### Material for this task
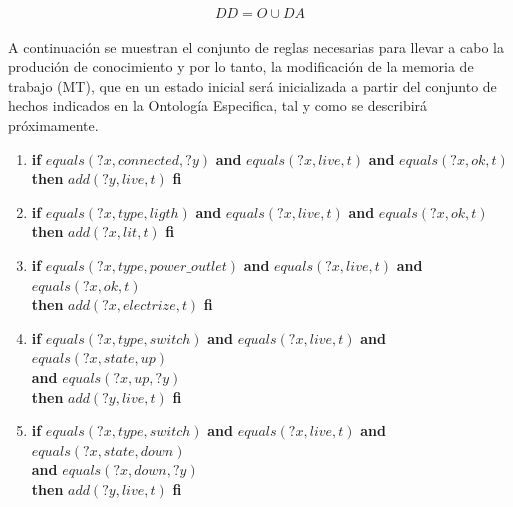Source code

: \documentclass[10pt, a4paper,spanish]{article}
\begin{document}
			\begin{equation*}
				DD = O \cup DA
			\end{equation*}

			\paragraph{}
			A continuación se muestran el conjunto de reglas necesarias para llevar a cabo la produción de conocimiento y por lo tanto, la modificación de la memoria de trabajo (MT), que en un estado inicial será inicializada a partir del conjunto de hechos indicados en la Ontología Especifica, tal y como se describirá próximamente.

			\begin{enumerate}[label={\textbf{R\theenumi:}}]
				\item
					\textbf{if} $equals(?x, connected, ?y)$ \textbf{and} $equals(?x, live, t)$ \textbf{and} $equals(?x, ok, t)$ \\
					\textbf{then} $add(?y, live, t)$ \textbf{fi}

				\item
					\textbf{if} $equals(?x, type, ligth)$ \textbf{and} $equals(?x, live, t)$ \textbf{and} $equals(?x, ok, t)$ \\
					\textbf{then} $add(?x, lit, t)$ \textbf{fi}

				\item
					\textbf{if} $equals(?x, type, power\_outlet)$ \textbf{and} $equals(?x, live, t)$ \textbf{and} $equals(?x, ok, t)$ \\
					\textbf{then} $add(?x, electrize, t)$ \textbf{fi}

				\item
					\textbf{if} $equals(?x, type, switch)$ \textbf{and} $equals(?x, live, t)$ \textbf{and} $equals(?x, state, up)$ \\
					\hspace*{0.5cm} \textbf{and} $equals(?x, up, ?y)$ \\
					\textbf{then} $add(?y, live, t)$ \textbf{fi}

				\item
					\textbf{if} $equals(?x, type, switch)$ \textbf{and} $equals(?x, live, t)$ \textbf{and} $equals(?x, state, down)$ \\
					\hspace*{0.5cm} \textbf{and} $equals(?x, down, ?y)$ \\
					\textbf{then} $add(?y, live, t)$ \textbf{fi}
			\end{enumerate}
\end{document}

### What you need to do
Check each line of the entries, and copy the ones that contain "enumerate".

### Written reply
			\begin{enumerate}[label={\textbf{R\theenumi:}}]
			\end{enumerate}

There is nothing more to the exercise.